MATERIALS PROVIDED =>
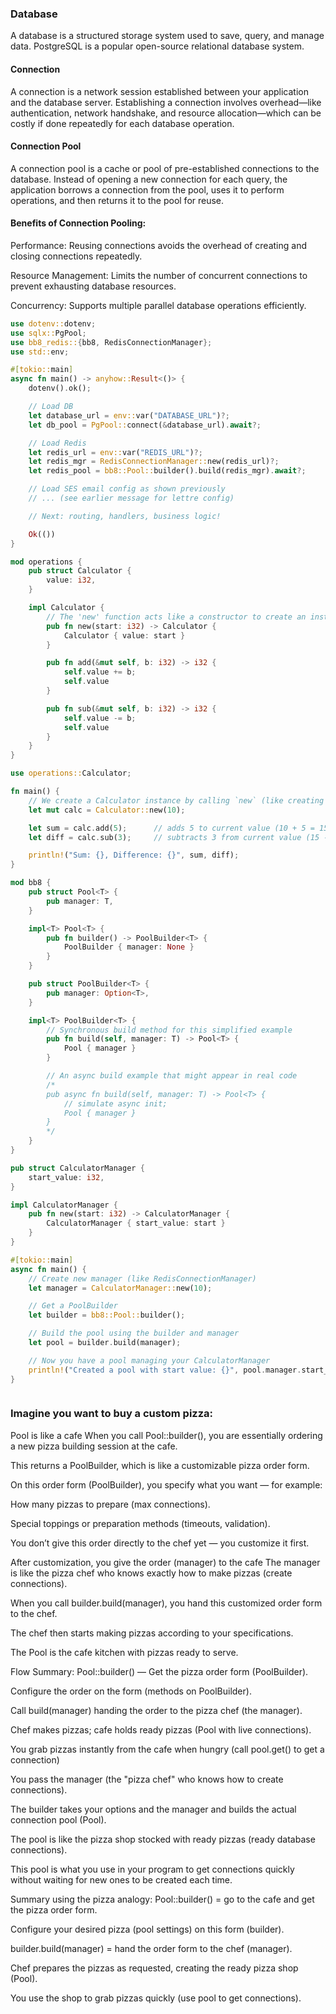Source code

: ### Database

A database is a structured storage system used to save, query, and manage data. PostgreSQL is a popular open-source relational database system.

#### Connection

A connection is a network session established between your application and the database server. Establishing a connection involves overhead—like authentication, network handshake, and resource allocation—which can be costly if done repeatedly for each database operation.

#### Connection Pool

A connection pool is a cache or pool of pre-established connections to the database. Instead of opening a new connection for each query, the application borrows a connection from the pool, uses it to perform operations, and then returns it to the pool for reuse.

#### Benefits of Connection Pooling:

Performance: Reusing connections avoids the overhead of creating and closing connections repeatedly.

Resource Management: Limits the number of concurrent connections to prevent exhausting database resources.

Concurrency: Supports multiple parallel database operations efficiently.

```rust
use dotenv::dotenv;
use sqlx::PgPool;
use bb8_redis::{bb8, RedisConnectionManager};
use std::env;

#[tokio::main]
async fn main() -> anyhow::Result<()> {
    dotenv().ok();

    // Load DB
    let database_url = env::var("DATABASE_URL")?;
    let db_pool = PgPool::connect(&database_url).await?;

    // Load Redis
    let redis_url = env::var("REDIS_URL")?;
    let redis_mgr = RedisConnectionManager::new(redis_url)?;
    let redis_pool = bb8::Pool::builder().build(redis_mgr).await?;

    // Load SES email config as shown previously
    // ... (see earlier message for lettre config)

    // Next: routing, handlers, business logic!

    Ok(())
}
```

```rust
mod operations {
    pub struct Calculator {
        value: i32,
    }

    impl Calculator {
        // The 'new' function acts like a constructor to create an instance
        pub fn new(start: i32) -> Calculator {
            Calculator { value: start }
        }

        pub fn add(&mut self, b: i32) -> i32 {
            self.value += b;
            self.value
        }

        pub fn sub(&mut self, b: i32) -> i32 {
            self.value -= b;
            self.value
        }
    }
}

use operations::Calculator;

fn main() {
    // We create a Calculator instance by calling `new` (like creating RedisConnectionManager)
    let mut calc = Calculator::new(10);

    let sum = calc.add(5);      // adds 5 to current value (10 + 5 = 15)
    let diff = calc.sub(3);     // subtracts 3 from current value (15 - 3 = 12)

    println!("Sum: {}, Difference: {}", sum, diff);
}

```

```rust
mod bb8 {
    pub struct Pool<T> {
        pub manager: T,
    }

    impl<T> Pool<T> {
        pub fn builder() -> PoolBuilder<T> {
            PoolBuilder { manager: None }
        }
    }

    pub struct PoolBuilder<T> {
        pub manager: Option<T>,
    }

    impl<T> PoolBuilder<T> {
        // Synchronous build method for this simplified example
        pub fn build(self, manager: T) -> Pool<T> {
            Pool { manager }
        }

        // An async build example that might appear in real code
        /*
        pub async fn build(self, manager: T) -> Pool<T> {
            // simulate async init;
            Pool { manager }
        }
        */
    }
}

pub struct CalculatorManager {
    start_value: i32,
}

impl CalculatorManager {
    pub fn new(start: i32) -> CalculatorManager {
        CalculatorManager { start_value: start }
    }
}

#[tokio::main]
async fn main() {
    // Create new manager (like RedisConnectionManager)
    let manager = CalculatorManager::new(10);

    // Get a PoolBuilder
    let builder = bb8::Pool::builder();

    // Build the pool using the builder and manager
    let pool = builder.build(manager);

    // Now you have a pool managing your CalculatorManager
    println!("Created a pool with start value: {}", pool.manager.start_value);
}



```

### Imagine you want to buy a custom pizza:

Pool is like a cafe
When you call Pool::builder(), you are essentially ordering a new pizza building session at the cafe.

This returns a PoolBuilder, which is like a customizable pizza order form.

On this order form (PoolBuilder), you specify what you want — for example:

How many pizzas to prepare (max connections).

Special toppings or preparation methods (timeouts, validation).

You don’t give this order directly to the chef yet — you customize it first.

After customization, you give the order (manager) to the cafe
The manager is like the pizza chef who knows exactly how to make pizzas (create connections).

When you call builder.build(manager), you hand this customized order form to the chef.

The chef then starts making pizzas according to your specifications.

The Pool is the cafe kitchen with pizzas ready to serve.

Flow Summary:
Pool::builder() — Get the pizza order form (PoolBuilder).

Configure the order on the form (methods on PoolBuilder).

Call build(manager) handing the order to the pizza chef (the manager).

Chef makes pizzas; cafe holds ready pizzas (Pool with live connections).

You grab pizzas instantly from the cafe when hungry (call pool.get() to get a connection)

You pass the manager (the "pizza chef" who knows how to create connections).

The builder takes your options and the manager and builds the actual connection pool (Pool).

The pool is like the pizza shop stocked with ready pizzas (ready database connections).

This pool is what you use in your program to get connections quickly without waiting for new ones to be created each time.

Summary using the pizza analogy:
Pool::builder() = go to the cafe and get the pizza order form.

Configure your desired pizza (pool settings) on this form (builder).

builder.build(manager) = hand the order form to the chef (manager).

Chef prepares the pizzas as requested, creating the ready pizza shop (Pool).

You use the shop to grab pizzas quickly (use pool to get connections).
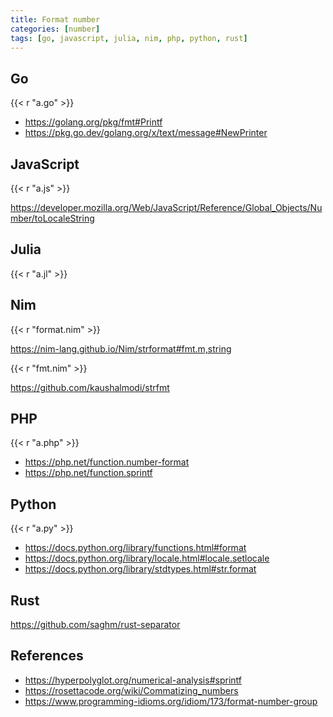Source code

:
 ```yaml
---
title: Format number
categories: [number]
tags: [go, javascript, julia, nim, php, python, rust]
---
```


## Go

{{< r "a.go" >}}

- <https://golang.org/pkg/fmt#Printf>
- <https://pkg.go.dev/golang.org/x/text/message#NewPrinter>

## JavaScript

{{< r "a.js" >}}

<https://developer.mozilla.org/Web/JavaScript/Reference/Global_Objects/Number/toLocaleString>

## Julia

{{< r "a.jl" >}}

## Nim

{{< r "format.nim" >}}

<https://nim-lang.github.io/Nim/strformat#fmt.m,string>

{{< r "fmt.nim" >}}

<https://github.com/kaushalmodi/strfmt>

## PHP

{{< r "a.php" >}}

- <https://php.net/function.number-format>
- <https://php.net/function.sprintf>

## Python

{{< r "a.py" >}}

- <https://docs.python.org/library/functions.html#format>
- <https://docs.python.org/library/locale.html#locale.setlocale>
- <https://docs.python.org/library/stdtypes.html#str.format>

## Rust

<https://github.com/saghm/rust-separator>

## References

- <https://hyperpolyglot.org/numerical-analysis#sprintf>
- <https://rosettacode.org/wiki/Commatizing_numbers>
- <https://www.programming-idioms.org/idiom/173/format-number-group>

TASK BRIEF =>
Word for word, copy out each record; do not include pictures.

EXPECTED ANSWER =>
Source code

: ### Database

A database is a structured storage system used to save, query, and manage data. PostgreSQL is a popular open-source relational database system.

#### Connection

A connection is a network session established between your application and the database server. Establishing a connection involves overhead—like authentication, network handshake, and resource allocation—which can be costly if done repeatedly for each database operation.

#### Connection Pool

A connection pool is a cache or pool of pre-established connections to the database. Instead of opening a new connection for each query, the application borrows a connection from the pool, uses it to perform operations, and then returns it to the pool for reuse.

#### Benefits of Connection Pooling:

Performance: Reusing connections avoids the overhead of creating and closing connections repeatedly.

Resource Management: Limits the number of concurrent connections to prevent exhausting database resources.

Concurrency: Supports multiple parallel database operations efficiently.

```rust
use dotenv::dotenv;
use sqlx::PgPool;
use bb8_redis::{bb8, RedisConnectionManager};
use std::env;

#[tokio::main]
async fn main() -> anyhow::Result<()> {
    dotenv().ok();

    // Load DB
    let database_url = env::var("DATABASE_URL")?;
    let db_pool = PgPool::connect(&database_url).await?;

    // Load Redis
    let redis_url = env::var("REDIS_URL")?;
    let redis_mgr = RedisConnectionManager::new(redis_url)?;
    let redis_pool = bb8::Pool::builder().build(redis_mgr).await?;

    // Load SES email config as shown previously
    // ... (see earlier message for lettre config)

    // Next: routing, handlers, business logic!

    Ok(())
}
```

```rust
mod operations {
    pub struct Calculator {
        value: i32,
    }

    impl Calculator {
        // The 'new' function acts like a constructor to create an instance
        pub fn new(start: i32) -> Calculator {
            Calculator { value: start }
        }

        pub fn add(&mut self, b: i32) -> i32 {
            self.value += b;
            self.value
        }

        pub fn sub(&mut self, b: i32) -> i32 {
            self.value -= b;
            self.value
        }
    }
}

use operations::Calculator;

fn main() {
    // We create a Calculator instance by calling `new` (like creating RedisConnectionManager)
    let mut calc = Calculator::new(10);

    let sum = calc.add(5);      // adds 5 to current value (10 + 5 = 15)
    let diff = calc.sub(3);     // subtracts 3 from current value (15 - 3 = 12)

    println!("Sum: {}, Difference: {}", sum, diff);
}

```

```rust
mod bb8 {
    pub struct Pool<T> {
        pub manager: T,
    }

    impl<T> Pool<T> {
        pub fn builder() -> PoolBuilder<T> {
            PoolBuilder { manager: None }
        }
    }

    pub struct PoolBuilder<T> {
        pub manager: Option<T>,
    }

    impl<T> PoolBuilder<T> {
        // Synchronous build method for this simplified example
        pub fn build(self, manager: T) -> Pool<T> {
            Pool { manager }
        }

        // An async build example that might appear in real code
        /*
        pub async fn build(self, manager: T) -> Pool<T> {
            // simulate async init;
            Pool { manager }
        }
        */
    }
}

pub struct CalculatorManager {
    start_value: i32,
}

impl CalculatorManager {
    pub fn new(start: i32) -> CalculatorManager {
        CalculatorManager { start_value: start }
    }
}

#[tokio::main]
async fn main() {
    // Create new manager (like RedisConnectionManager)
    let manager = CalculatorManager::new(10);

    // Get a PoolBuilder
    let builder = bb8::Pool::builder();

    // Build the pool using the builder and manager
    let pool = builder.build(manager);

    // Now you have a pool managing your CalculatorManager
    println!("Created a pool with start value: {}", pool.manager.start_value);
}



```

### Imagine you want to buy a custom pizza:

Pool is like a cafe
When you call Pool::builder(), you are essentially ordering a new pizza building session at the cafe.

This returns a PoolBuilder, which is like a customizable pizza order form.

On this order form (PoolBuilder), you specify what you want — for example:

How many pizzas to prepare (max connections).

Special toppings or preparation methods (timeouts, validation).

You don’t give this order directly to the chef yet — you customize it first.

After customization, you give the order (manager) to the cafe
The manager is like the pizza chef who knows exactly how to make pizzas (create connections).

When you call builder.build(manager), you hand this customized order form to the chef.

The chef then starts making pizzas according to your specifications.

The Pool is the cafe kitchen with pizzas ready to serve.

Flow Summary:
Pool::builder() — Get the pizza order form (PoolBuilder).

Configure the order on the form (methods on PoolBuilder).

Call build(manager) handing the order to the pizza chef (the manager).

Chef makes pizzas; cafe holds ready pizzas (Pool with live connections).

You grab pizzas instantly from the cafe when hungry (call pool.get() to get a connection)

You pass the manager (the "pizza chef" who knows how to create connections).

The builder takes your options and the manager and builds the actual connection pool (Pool).

The pool is like the pizza shop stocked with ready pizzas (ready database connections).

This pool is what you use in your program to get connections quickly without waiting for new ones to be created each time.

Summary using the pizza analogy:
Pool::builder() = go to the cafe and get the pizza order form.

Configure your desired pizza (pool settings) on this form (builder).

builder.build(manager) = hand the order form to the chef (manager).

Chef prepares the pizzas as requested, creating the ready pizza shop (Pool).

You use the shop to grab pizzas quickly (use pool to get connections).
Source code

:
 ```yaml
---
title: Format number
categories: [number]
tags: [go, javascript, julia, nim, php, python, rust]
---
```


## Go

{{< r "a.go" >}}

- <https://golang.org/pkg/fmt#Printf>
- <https://pkg.go.dev/golang.org/x/text/message#NewPrinter>

## JavaScript

{{< r "a.js" >}}

<https://developer.mozilla.org/Web/JavaScript/Reference/Global_Objects/Number/toLocaleString>

## Julia

{{< r "a.jl" >}}

## Nim

{{< r "format.nim" >}}

<https://nim-lang.github.io/Nim/strformat#fmt.m,string>

{{< r "fmt.nim" >}}

<https://github.com/kaushalmodi/strfmt>

## PHP

{{< r "a.php" >}}

- <https://php.net/function.number-format>
- <https://php.net/function.sprintf>

## Python

{{< r "a.py" >}}

- <https://docs.python.org/library/functions.html#format>
- <https://docs.python.org/library/locale.html#locale.setlocale>
- <https://docs.python.org/library/stdtypes.html#str.format>

## Rust

<https://github.com/saghm/rust-separator>

## References

- <https://hyperpolyglot.org/numerical-analysis#sprintf>
- <https://rosettacode.org/wiki/Commatizing_numbers>
- <https://www.programming-idioms.org/idiom/173/format-number-group>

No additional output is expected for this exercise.